Material to process:
####

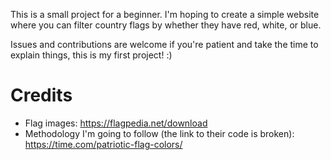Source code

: This is a small project for a beginner. I'm hoping to create a simple website where you can filter country flags by whether they have red, white, or blue.

Issues and contributions are welcome if you're patient and take the time to explain things, this is my first project! :)

# Credits

- Flag images: https://flagpedia.net/download
- Methodology I'm going to follow (the link to their code is broken): https://time.com/patriotic-flag-colors/ 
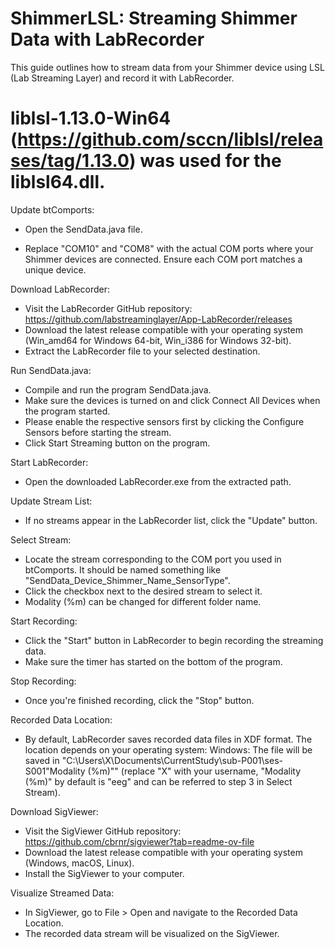 # ShimmerLSL: Streaming Shimmer Data with LabRecorder
This guide outlines how to stream data from your Shimmer device using LSL (Lab Streaming Layer) and record it with LabRecorder.
# liblsl-1.13.0-Win64 (https://github.com/sccn/liblsl/releases/tag/1.13.0) was used for the liblsl64.dll.

Update btComports:

- Open the SendData.java file.

- Replace "COM10" and "COM8" with the actual COM ports where your Shimmer devices are connected. Ensure each COM port matches a unique device.

Download LabRecorder:

- Visit the LabRecorder GitHub repository: https://github.com/labstreaminglayer/App-LabRecorder/releases
- Download the latest release compatible with your operating system (Win_amd64 for Windows 64-bit, Win_i386 for Windows 32-bit).
- Extract the LabRecorder file to your selected destination.

Run SendData.java:

- Compile and run the program SendData.java.
- Make sure the devices is turned on and click Connect All Devices when the program started.
- Please enable the respective sensors first by clicking the Configure Sensors before starting the stream.
- Click Start Streaming button on the program.

Start LabRecorder:

- Open the downloaded LabRecorder.exe from the extracted path. 

Update Stream List:

- If no streams appear in the LabRecorder list, click the "Update" button.

Select Stream:

- Locate the stream corresponding to the COM port you used in btComports. It should be named something like "SendData_Device_Shimmer_Name_SensorType".
- Click the checkbox next to the desired stream to select it.
- Modality (%m) can be changed for different folder name.

Start Recording:

- Click the "Start" button in LabRecorder to begin recording the streaming data.
- Make sure the timer has started on the bottom of the program.

Stop Recording:

- Once you're finished recording, click the "Stop" button.

Recorded Data Location:

- By default, LabRecorder saves recorded data files in XDF format. The location depends on your operating system:
Windows: The file will be saved in "C:\Users\X\Documents\CurrentStudy\sub-P001\ses-S001\"Modality (%m)"" (replace "X" with your username, "Modality (%m)" by default is "eeg" and can be referred to step 3 in Select Stream).

Download SigViewer:

- Visit the SigViewer GitHub repository: https://github.com/cbrnr/sigviewer?tab=readme-ov-file
- Download the latest release compatible with your operating system (Windows, macOS, Linux).
- Install the SigViewer to your computer.

Visualize Streamed Data:

- In SigViewer, go to File > Open and navigate to the Recorded Data Location.
- The recorded data stream will be visualized on the SigViewer.
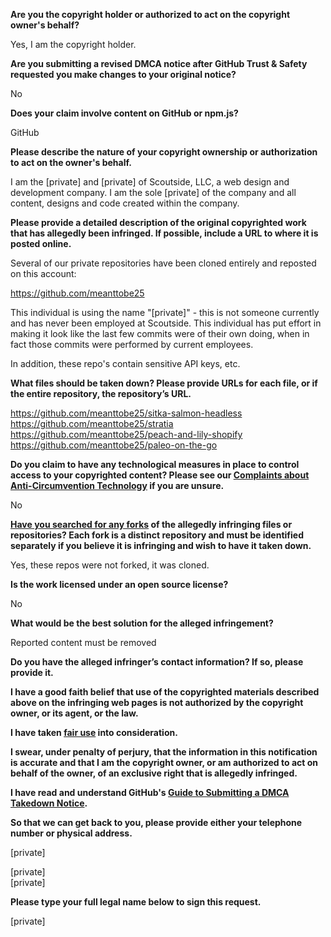 **Are you the copyright holder or authorized to act on the copyright owner's behalf?**

Yes, I am the copyright holder.

**Are you submitting a revised DMCA notice after GitHub Trust & Safety requested you make changes to your original notice?**

No

**Does your claim involve content on GitHub or npm.js?**

GitHub

**Please describe the nature of your copyright ownership or authorization to act on the owner's behalf.**

I am the [private] and [private] of Scoutside, LLC, a web design and development company. I am the sole [private] of the company and all content, designs and code created within the company.

**Please provide a detailed description of the original copyrighted work that has allegedly been infringed. If possible, include a URL to where it is posted online.**

Several of our private repositories have been cloned entirely and reposted on this account:

https://github.com/meanttobe25

This individual is using the name "[private]" - this is not someone currently and has never been employed at Scoutside. This individual has put effort in making it look like the last few commits were of their own doing, when in fact those commits were performed by current employees.

In addition, these repo's contain sensitive API keys, etc.

**What files should be taken down? Please provide URLs for each file, or if the entire repository, the repository’s URL.**

https://github.com/meanttobe25/sitka-salmon-headless  
https://github.com/meanttobe25/stratia  
https://github.com/meanttobe25/peach-and-lily-shopify  
https://github.com/meanttobe25/paleo-on-the-go  

**Do you claim to have any technological measures in place to control access to your copyrighted content? Please see our <a href="https://docs.github.com/articles/guide-to-submitting-a-dmca-takedown-notice#complaints-about-anti-circumvention-technology">Complaints about Anti-Circumvention Technology</a> if you are unsure.**

No

**<a href="https://docs.github.com/articles/dmca-takedown-policy#b-what-about-forks-or-whats-a-fork">Have you searched for any forks</a> of the allegedly infringing files or repositories? Each fork is a distinct repository and must be identified separately if you believe it is infringing and wish to have it taken down.**

Yes, these repos were not forked, it was cloned.

**Is the work licensed under an open source license?**

No

**What would be the best solution for the alleged infringement?**

Reported content must be removed

**Do you have the alleged infringer’s contact information? If so, please provide it.**

**I have a good faith belief that use of the copyrighted materials described above on the infringing web pages is not authorized by the copyright owner, or its agent, or the law.**

**I have taken <a href="https://www.lumendatabase.org/topics/22">fair use</a> into consideration.**

**I swear, under penalty of perjury, that the information in this notification is accurate and that I am the copyright owner, or am authorized to act on behalf of the owner, of an exclusive right that is allegedly infringed.**

**I have read and understand GitHub's <a href="https://docs.github.com/articles/guide-to-submitting-a-dmca-takedown-notice/">Guide to Submitting a DMCA Takedown Notice</a>.**

**So that we can get back to you, please provide either your telephone number or physical address.**

[private]

[private]  
[private]

**Please type your full legal name below to sign this request.**

[private]
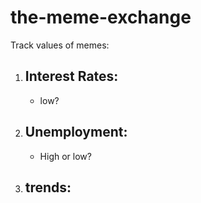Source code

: # the-meme-exchange

Track values of memes:
1. Interest Rates: 
    -
    - low?
2. Unemployment:
    -
    - High or low? 
3. trends:
    -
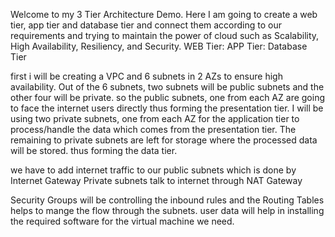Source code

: Welcome to my 3 Tier Architecture Demo.
Here I am going to create a web tier, app tier and database tier and connect them according to our requirements and trying to maintain the power of cloud such as Scalability, High Availability, Resiliency, and Security. 
WEB Tier:
APP Tier:
Database Tier

first i will be creating a VPC and 6 subnets in 2 AZs to ensure high availability.
Out of the 6 subnets, two subnets will be public subnets and the other four will be private.
so the public subnets, one from each AZ are going to face the internet users directly thus forming the presentation tier.
I will be using two private subnets, one from each AZ for the application tier to process/handle the data which comes from the presentation tier.
The remaining to private subnets are left for storage where the processed data will be stored. thus forming the data tier. 

we have to add internet traffic to our public subnets which is done by Internet Gateway 
Private subnets talk to internet through NAT Gateway
 
 Security Groups will be controlling the inbound rules and the Routing Tables helps to mange the flow through the subnets.
user data will help in installing the required software for the virtual machine we need.
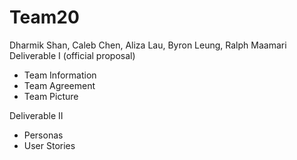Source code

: # Team20
Dharmik Shan, Caleb Chen, Aliza Lau, Byron Leung, Ralph Maamari
Deliverable I (official proposal)
- Team Information
- Team Agreement  
- Team Picture

Deliverable II
- Personas
- User Stories
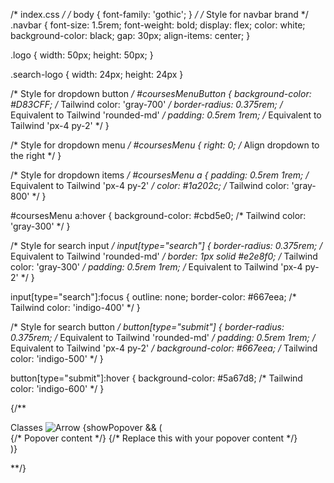 /* index.css */
/* body {
  font-family: 'gothic';
} */
/* Style for navbar brand */
.navbar {
  font-size: 1.5rem;
  font-weight: bold;
  display: flex;
  color: white;
  background-color: black;
  gap: 30px;
  align-items: center;
}

.logo {
  width: 50px;
  height: 50px;
}

.search-logo {
  width: 24px;
  height: 24px
}

/* Style for dropdown button */
#coursesMenuButton {
  background-color: #D83CFF; /* Tailwind color: 'gray-700' */
  border-radius: 0.375rem; /* Equivalent to Tailwind 'rounded-md' */
  padding: 0.5rem 1rem; /* Equivalent to Tailwind 'px-4 py-2' */
}

/* Style for dropdown menu */
#coursesMenu {
  right: 0; /* Align dropdown to the right */
}

/* Style for dropdown items */
#coursesMenu a {
  padding: 0.5rem 1rem; /* Equivalent to Tailwind 'px-4 py-2' */
  color: #1a202c; /* Tailwind color: 'gray-800' */
}

#coursesMenu a:hover {
  background-color: #cbd5e0; /* Tailwind color: 'gray-300' */
}

/* Style for search input */
input[type="search"] {
  border-radius: 0.375rem; /* Equivalent to Tailwind 'rounded-md' */
  border: 1px solid #e2e8f0; /* Tailwind color: 'gray-300' */
  padding: 0.5rem 1rem; /* Equivalent to Tailwind 'px-4 py-2' */
}

input[type="search"]:focus {
  outline: none;
  border-color: #667eea; /* Tailwind color: 'indigo-400' */
}

/* Style for search button */
button[type="submit"] {
  border-radius: 0.375rem; /* Equivalent to Tailwind 'rounded-md' */
  padding: 0.5rem 1rem; /* Equivalent to Tailwind 'px-4 py-2' */
  background-color: #667eea; /* Tailwind color: 'indigo-500' */
}

button[type="submit"]:hover {
  background-color: #5a67d8; /* Tailwind color: 'indigo-600' */
}

{/**
<div
      className="text-black dark:text-gray-400 dark:hover:text-gray-200 flex items-center cursor-pointer relative"
      onMouseEnter={handleMouseEnter}
      onMouseLeave={handleMouseLeave}
    >
      Classes
      <img src={arrow}
        className={`h-3 w-3 ml-1 mt-1 border transition-transform duration-300 transform ${
          showPopover ? 'hover:translate-x-2 hover:rotate-90' : ''
        } duration-200`}
        alt="Arrow" />
        {showPopover && (
            <div className="absolute top-full left-0 mt-2 bg-white shadow-lg rounded-lg p-2">
              {/* Popover content */}
              {/* Replace this with your popover content */}
            </div>
          )}
    </div>


**/}
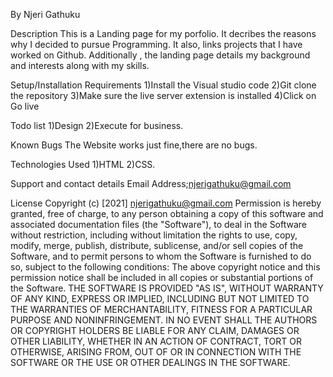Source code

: By Njeri Gathuku

Description This is a Landing page for my porfolio. It decribes the reasons why I decided to pursue Programming. It also, links projects that I have worked on Github. Additionally , the landing page  details my background and interests along with my skills.

Setup/Installation Requirements 1)Install the Visual studio code 2)Git clone the repository 3)Make sure the live server extension is installed 4)Click on Go live

Todo list 1)Design 2)Execute for business.

Known Bugs The Website works just fine,there are no bugs.

Technologies Used 1)HTML 2)CSS.

Support and contact details Email Address;njerigathuku@gmail.com

License Copyright (c) [2021] njerigathuku@gmail.com Permission is hereby granted, free of charge, to any person obtaining a copy of this software and associated documentation files (the "Software"), to deal in the Software without restriction, including without limitation the rights to use, copy, modify, merge, publish, distribute, sublicense, and/or sell copies of the Software, and to permit persons to whom the Software is furnished to do so, subject to the following conditions: The above copyright notice and this permission notice shall be included in all copies or substantial portions of the Software. THE SOFTWARE IS PROVIDED "AS IS", WITHOUT WARRANTY OF ANY KIND, EXPRESS OR IMPLIED, INCLUDING BUT NOT LIMITED TO THE WARRANTIES OF MERCHANTABILITY, FITNESS FOR A PARTICULAR PURPOSE AND NONINFRINGEMENT. IN NO EVENT SHALL THE AUTHORS OR COPYRIGHT HOLDERS BE LIABLE FOR ANY CLAIM, DAMAGES OR OTHER LIABILITY, WHETHER IN AN ACTION OF CONTRACT, TORT OR OTHERWISE, ARISING FROM, OUT OF OR IN CONNECTION WITH THE SOFTWARE OR THE USE OR OTHER DEALINGS IN THE SOFTWARE.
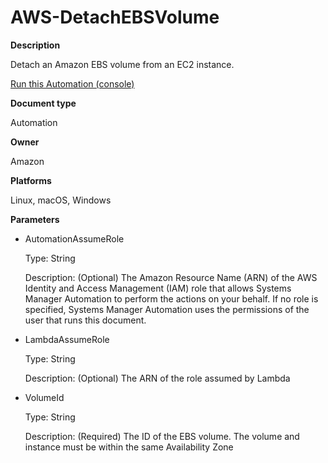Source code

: # AWS\-DetachEBSVolume<a name="automation-aws-detachebsvolume"></a>

**Description**

Detach an Amazon EBS volume from an EC2 instance\.

[Run this Automation \(console\)](https://console.aws.amazon.com/systems-manager/automation/execute/AWS-DetachEBSVolume)

**Document type**

Automation

**Owner**

Amazon

**Platforms**

Linux, macOS, Windows

**Parameters**
+ AutomationAssumeRole

  Type: String

  Description: \(Optional\) The Amazon Resource Name \(ARN\) of the AWS Identity and Access Management \(IAM\) role that allows Systems Manager Automation to perform the actions on your behalf\. If no role is specified, Systems Manager Automation uses the permissions of the user that runs this document\.
+ LambdaAssumeRole

  Type: String

  Description: \(Optional\) The ARN of the role assumed by Lambda
+ VolumeId

  Type: String

  Description: \(Required\) The ID of the EBS volume\. The volume and instance must be within the same Availability Zone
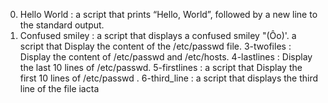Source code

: 0. Hello World :  a script that prints “Hello, World”, followed by a new line to the standard output.
1. Confused smiley : a script that displays a confused smiley "(Ôo)'.
a script that Display the content of the /etc/passwd file.
3-twofiles : Display the content of /etc/passwd and /etc/hosts.
4-lastlines : Display the last 10 lines of /etc/passwd.
5-firstlines : a script that Display the first 10 lines of /etc/passwd .
6-third_line : a script that displays the third line of the file iacta
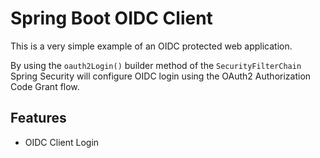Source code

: # Spring Boot OIDC Client

This is a very simple example of an OIDC protected web application.

By using the `oauth2Login()` builder method of the `SecurityFilterChain` Spring Security will configure
OIDC login using the OAuth2 Authorization Code Grant flow.

## Features
* OIDC Client Login

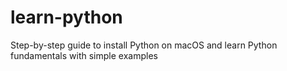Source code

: # learn-python
Step-by-step guide to install Python on macOS and learn Python fundamentals with simple examples
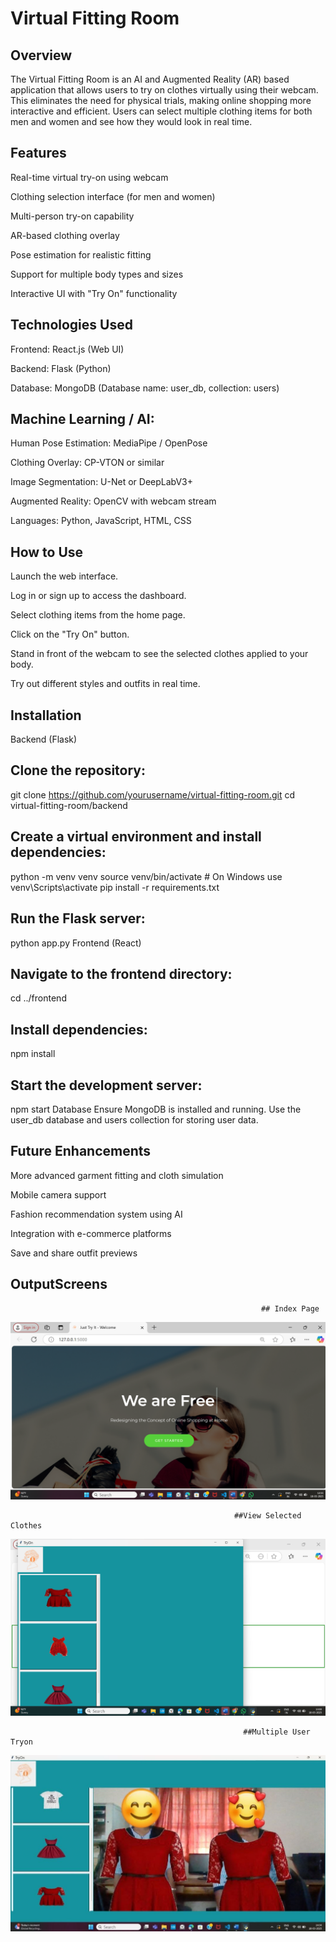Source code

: # Virtual Fitting Room
## Overview
The Virtual Fitting Room is an AI and Augmented Reality (AR) based application that allows users to try on clothes virtually using their webcam. This eliminates the need for physical trials, making online shopping more interactive and efficient. Users can select multiple clothing items for both men and women and see how they would look in real time.

## Features
Real-time virtual try-on using webcam

Clothing selection interface (for men and women)

Multi-person try-on capability

AR-based clothing overlay

Pose estimation for realistic fitting

Support for multiple body types and sizes

Interactive UI with "Try On" functionality

## Technologies Used
Frontend: React.js (Web UI)

Backend: Flask (Python)

Database: MongoDB (Database name: user_db, collection: users)

## Machine Learning / AI:

Human Pose Estimation: MediaPipe / OpenPose

Clothing Overlay: CP-VTON or similar

Image Segmentation: U-Net or DeepLabV3+

Augmented Reality: OpenCV with webcam stream

Languages: Python, JavaScript, HTML, CSS

## How to Use
Launch the web interface.

Log in or sign up to access the dashboard.

Select clothing items from the home page.

Click on the "Try On" button.

Stand in front of the webcam to see the selected clothes applied to your body.

Try out different styles and outfits in real time.

## Installation
Backend (Flask)

## Clone the repository:

git clone https://github.com/yourusername/virtual-fitting-room.git
cd virtual-fitting-room/backend

## Create a virtual environment and install dependencies:

python -m venv venv
source venv/bin/activate  # On Windows use venv\Scripts\activate
pip install -r requirements.txt

## Run the Flask server:

python app.py
Frontend (React)

## Navigate to the frontend directory:

cd ../frontend

## Install dependencies:

npm install

## Start the development server:

npm start
Database
Ensure MongoDB is installed and running. Use the user_db database and users collection for storing user data.

## Future Enhancements

More advanced garment fitting and cloth simulation

Mobile camera support

Fashion recommendation system using AI

Integration with e-commerce platforms

Save and share outfit previews

## OutputScreens

                                                            ## Index Page
![Alt text](https://github.com/YENNIHARITHA/Virtual-Trail-Room/blob/8f61a189adc312c92acf43c5ad0a99954377a428/OutputScreens/index.png)

                                                      ##View Selected Clothes
![Alt text](https://github.com/YENNIHARITHA/Virtual-Trail-Room/blob/8f61a189adc312c92acf43c5ad0a99954377a428/OutputScreens/view-selected-clothes.png
)

                                                        ##Multiple User Tryon
![Alt text](https://github.com/YENNIHARITHA/Virtual-Trail-Room/blob/8f61a189adc312c92acf43c5ad0a99954377a428/OutputScreens/multiple-users-tryon.jpg)


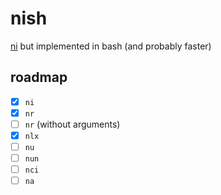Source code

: # nish

[ni](https://github.com/antfu/ni) but implemented in bash (and probably faster)

## roadmap

- [x] `ni`
- [x] `nr`
- [ ] `nr` (without arguments)
- [x] `nlx`
- [ ] `nu`
- [ ] `nun`
- [ ] `nci`
- [ ] `na`
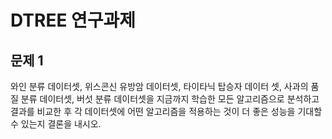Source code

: # DTREE 연구과제

## 문제 1

와인 분류 데이터셋, 위스콘신 유방암 데이터셋, 타이타닉 탑승자 데이터 셋, 사과의 품질 분류 데이터셋, 버섯 분류 데이터셋을 지금까지 학습한 모든 알고리즘으로 분석하고 결과를 비교한 후 각 데이터셋에 어떤 알고리즘을 적용하는 것이 더 좋은 성능을 기대할 수 있는지 결론을 내시오.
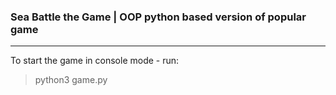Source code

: ### Sea Battle the Game | OOP python based version of popular game
<hr>

To start the game in console mode - run:
> python3 game.py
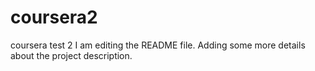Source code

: # coursera2
coursera test 2
I am editing the README file. Adding some more details about the project description.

####

Goal of the exercise: For the string "physical", count the lines of the preceding listing in which it appears, and report the count alone.

Written answer: 2